Problem to work on: Whenever a line in the data below includes the string "descritto", copy it out.

----

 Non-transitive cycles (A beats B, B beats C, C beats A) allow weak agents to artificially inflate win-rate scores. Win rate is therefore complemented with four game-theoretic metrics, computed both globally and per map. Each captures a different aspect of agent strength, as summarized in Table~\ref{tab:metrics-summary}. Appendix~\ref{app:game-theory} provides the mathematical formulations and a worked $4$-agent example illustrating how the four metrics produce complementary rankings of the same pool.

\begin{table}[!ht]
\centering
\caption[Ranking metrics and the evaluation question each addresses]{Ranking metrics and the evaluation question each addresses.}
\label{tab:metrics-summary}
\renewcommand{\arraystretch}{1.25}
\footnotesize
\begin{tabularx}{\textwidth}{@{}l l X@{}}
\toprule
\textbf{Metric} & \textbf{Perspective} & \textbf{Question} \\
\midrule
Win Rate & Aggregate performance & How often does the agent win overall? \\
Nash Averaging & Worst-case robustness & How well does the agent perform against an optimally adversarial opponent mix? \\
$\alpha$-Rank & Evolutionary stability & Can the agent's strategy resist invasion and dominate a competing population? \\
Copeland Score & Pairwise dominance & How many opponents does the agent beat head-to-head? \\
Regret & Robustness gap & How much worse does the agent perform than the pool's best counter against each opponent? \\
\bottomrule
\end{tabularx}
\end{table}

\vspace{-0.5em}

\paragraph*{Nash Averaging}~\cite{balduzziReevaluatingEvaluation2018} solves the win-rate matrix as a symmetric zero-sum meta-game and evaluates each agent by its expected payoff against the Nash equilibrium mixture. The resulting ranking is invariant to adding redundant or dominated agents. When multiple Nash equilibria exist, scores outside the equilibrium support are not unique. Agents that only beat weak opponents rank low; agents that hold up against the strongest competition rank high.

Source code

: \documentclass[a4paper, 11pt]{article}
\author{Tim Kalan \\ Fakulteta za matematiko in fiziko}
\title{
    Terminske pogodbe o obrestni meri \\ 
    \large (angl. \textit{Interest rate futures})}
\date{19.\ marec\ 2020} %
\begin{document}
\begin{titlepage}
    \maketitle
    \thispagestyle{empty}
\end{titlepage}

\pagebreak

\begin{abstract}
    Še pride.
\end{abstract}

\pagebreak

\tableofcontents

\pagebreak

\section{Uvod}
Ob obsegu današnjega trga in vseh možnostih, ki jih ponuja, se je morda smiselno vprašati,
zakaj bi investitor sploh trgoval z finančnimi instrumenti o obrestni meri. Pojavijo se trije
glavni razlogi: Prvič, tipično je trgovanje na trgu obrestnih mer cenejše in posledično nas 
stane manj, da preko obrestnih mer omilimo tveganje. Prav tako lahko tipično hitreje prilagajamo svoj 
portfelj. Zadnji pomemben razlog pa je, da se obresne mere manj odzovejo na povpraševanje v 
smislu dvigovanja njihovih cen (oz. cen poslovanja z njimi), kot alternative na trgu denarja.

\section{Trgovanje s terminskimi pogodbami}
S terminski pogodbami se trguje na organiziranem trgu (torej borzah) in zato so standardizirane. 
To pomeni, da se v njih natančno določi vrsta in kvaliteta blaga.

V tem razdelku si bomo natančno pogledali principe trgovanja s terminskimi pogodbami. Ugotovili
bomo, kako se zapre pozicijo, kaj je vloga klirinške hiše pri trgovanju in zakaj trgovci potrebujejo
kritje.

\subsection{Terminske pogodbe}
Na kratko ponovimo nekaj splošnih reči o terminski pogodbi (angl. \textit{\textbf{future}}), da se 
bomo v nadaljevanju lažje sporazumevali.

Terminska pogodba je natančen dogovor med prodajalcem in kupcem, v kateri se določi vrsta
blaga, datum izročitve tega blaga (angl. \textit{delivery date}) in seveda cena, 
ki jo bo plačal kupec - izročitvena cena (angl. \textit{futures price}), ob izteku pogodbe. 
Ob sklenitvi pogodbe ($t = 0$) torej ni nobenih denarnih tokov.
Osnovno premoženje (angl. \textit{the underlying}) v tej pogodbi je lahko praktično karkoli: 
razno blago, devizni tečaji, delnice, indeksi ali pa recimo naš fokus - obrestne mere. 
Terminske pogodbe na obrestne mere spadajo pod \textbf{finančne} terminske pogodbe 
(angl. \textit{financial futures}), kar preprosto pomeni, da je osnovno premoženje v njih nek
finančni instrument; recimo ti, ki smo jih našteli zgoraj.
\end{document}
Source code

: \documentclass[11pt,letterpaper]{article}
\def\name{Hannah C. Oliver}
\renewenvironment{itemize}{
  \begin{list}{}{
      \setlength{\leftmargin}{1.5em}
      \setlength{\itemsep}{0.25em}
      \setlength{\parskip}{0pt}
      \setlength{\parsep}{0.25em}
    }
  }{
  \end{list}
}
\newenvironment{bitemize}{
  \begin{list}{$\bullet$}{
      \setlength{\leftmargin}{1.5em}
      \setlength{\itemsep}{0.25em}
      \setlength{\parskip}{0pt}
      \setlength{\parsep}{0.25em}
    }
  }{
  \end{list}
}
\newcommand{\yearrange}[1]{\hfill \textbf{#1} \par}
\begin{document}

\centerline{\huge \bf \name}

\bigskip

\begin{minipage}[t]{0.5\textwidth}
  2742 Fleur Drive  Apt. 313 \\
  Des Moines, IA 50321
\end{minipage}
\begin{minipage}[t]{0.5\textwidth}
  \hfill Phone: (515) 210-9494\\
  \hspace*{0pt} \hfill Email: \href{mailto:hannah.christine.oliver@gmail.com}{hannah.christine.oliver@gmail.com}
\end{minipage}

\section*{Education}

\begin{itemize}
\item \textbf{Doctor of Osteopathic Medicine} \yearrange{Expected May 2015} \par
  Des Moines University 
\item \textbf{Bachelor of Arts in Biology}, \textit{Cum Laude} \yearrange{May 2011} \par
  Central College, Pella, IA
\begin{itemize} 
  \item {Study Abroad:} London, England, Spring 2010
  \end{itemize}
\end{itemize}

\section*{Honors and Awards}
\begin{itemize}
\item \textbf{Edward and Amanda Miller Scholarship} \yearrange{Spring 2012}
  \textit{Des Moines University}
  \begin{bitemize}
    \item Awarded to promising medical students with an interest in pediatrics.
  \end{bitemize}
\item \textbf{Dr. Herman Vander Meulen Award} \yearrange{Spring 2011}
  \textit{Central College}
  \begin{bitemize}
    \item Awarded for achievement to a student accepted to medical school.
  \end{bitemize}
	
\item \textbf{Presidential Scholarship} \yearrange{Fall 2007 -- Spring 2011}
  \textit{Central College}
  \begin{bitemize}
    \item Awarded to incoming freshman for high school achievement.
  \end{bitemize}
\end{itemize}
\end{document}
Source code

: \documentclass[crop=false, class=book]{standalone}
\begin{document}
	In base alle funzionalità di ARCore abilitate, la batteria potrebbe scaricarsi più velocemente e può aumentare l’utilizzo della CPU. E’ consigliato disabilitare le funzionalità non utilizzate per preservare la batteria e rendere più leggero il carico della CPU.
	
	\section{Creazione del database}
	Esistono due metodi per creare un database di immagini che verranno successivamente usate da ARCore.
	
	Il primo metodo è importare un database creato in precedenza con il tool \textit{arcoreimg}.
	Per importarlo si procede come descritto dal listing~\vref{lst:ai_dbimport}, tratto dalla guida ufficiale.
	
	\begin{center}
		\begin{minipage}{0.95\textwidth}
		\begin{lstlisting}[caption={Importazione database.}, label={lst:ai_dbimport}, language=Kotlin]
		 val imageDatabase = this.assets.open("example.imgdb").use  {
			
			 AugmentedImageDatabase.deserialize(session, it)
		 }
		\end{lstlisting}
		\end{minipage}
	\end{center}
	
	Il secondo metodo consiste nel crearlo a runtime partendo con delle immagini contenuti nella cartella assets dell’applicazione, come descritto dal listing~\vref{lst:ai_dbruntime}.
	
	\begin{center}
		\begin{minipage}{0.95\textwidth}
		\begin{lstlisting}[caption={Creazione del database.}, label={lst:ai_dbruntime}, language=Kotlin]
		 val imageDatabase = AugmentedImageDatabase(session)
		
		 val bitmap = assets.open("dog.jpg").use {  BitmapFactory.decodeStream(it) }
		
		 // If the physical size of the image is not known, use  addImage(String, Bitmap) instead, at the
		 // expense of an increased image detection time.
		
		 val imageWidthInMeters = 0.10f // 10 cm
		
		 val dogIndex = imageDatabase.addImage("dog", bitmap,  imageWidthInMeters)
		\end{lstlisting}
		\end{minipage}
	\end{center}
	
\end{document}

----

Written answer:
	Per importarlo si procede come descritto dal listing~\vref{lst:ai_dbimport}, tratto dalla guida ufficiale.
	Il secondo metodo consiste nel crearlo a runtime partendo con delle immagini contenuti nella cartella assets dell’applicazione, come descritto dal listing~\vref{lst:ai_dbruntime}.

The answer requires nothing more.